---- Dataset extract

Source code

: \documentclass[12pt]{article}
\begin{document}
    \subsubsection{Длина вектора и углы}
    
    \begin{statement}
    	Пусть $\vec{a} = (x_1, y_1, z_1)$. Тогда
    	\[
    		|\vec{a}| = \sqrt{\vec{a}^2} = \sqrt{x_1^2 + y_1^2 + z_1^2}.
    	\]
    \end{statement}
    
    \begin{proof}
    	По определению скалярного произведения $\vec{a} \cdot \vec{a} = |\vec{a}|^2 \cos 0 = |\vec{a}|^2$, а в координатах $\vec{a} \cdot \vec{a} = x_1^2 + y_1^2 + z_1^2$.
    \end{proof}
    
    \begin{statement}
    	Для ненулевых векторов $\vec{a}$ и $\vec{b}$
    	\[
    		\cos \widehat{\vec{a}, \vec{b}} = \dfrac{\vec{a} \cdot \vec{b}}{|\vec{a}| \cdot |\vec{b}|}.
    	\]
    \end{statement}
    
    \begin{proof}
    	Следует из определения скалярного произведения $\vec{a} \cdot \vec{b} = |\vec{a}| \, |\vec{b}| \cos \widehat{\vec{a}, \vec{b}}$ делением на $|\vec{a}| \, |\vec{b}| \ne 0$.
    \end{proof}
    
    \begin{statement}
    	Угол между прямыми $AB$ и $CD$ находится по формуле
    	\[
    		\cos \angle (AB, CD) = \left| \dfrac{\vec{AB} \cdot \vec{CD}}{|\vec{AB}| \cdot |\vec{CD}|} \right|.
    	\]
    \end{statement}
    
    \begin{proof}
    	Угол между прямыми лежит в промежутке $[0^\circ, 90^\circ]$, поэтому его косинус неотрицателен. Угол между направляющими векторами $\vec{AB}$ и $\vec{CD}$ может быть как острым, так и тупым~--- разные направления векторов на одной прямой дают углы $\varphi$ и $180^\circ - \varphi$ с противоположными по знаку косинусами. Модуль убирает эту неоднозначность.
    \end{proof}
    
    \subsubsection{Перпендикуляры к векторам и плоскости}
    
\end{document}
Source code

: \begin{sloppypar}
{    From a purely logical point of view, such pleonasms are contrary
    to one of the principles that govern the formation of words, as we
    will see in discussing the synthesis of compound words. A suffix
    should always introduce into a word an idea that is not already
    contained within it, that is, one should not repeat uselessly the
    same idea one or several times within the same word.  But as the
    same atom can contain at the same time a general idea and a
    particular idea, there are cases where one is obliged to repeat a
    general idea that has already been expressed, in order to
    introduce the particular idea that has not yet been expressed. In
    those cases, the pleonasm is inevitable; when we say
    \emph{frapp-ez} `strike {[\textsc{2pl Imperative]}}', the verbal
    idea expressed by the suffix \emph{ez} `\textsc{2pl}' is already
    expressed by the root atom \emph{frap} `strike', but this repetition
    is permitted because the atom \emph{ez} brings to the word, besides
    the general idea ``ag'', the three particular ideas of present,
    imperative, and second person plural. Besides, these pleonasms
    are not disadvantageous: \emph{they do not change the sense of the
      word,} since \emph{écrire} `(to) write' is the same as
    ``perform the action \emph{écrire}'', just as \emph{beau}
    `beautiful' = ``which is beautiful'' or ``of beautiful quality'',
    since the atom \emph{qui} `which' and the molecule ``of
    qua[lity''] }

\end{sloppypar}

--------

> Your task
If a line of the records above holds the string "strike", count it; then state only how many such lines there are.

> Output of the exercise
2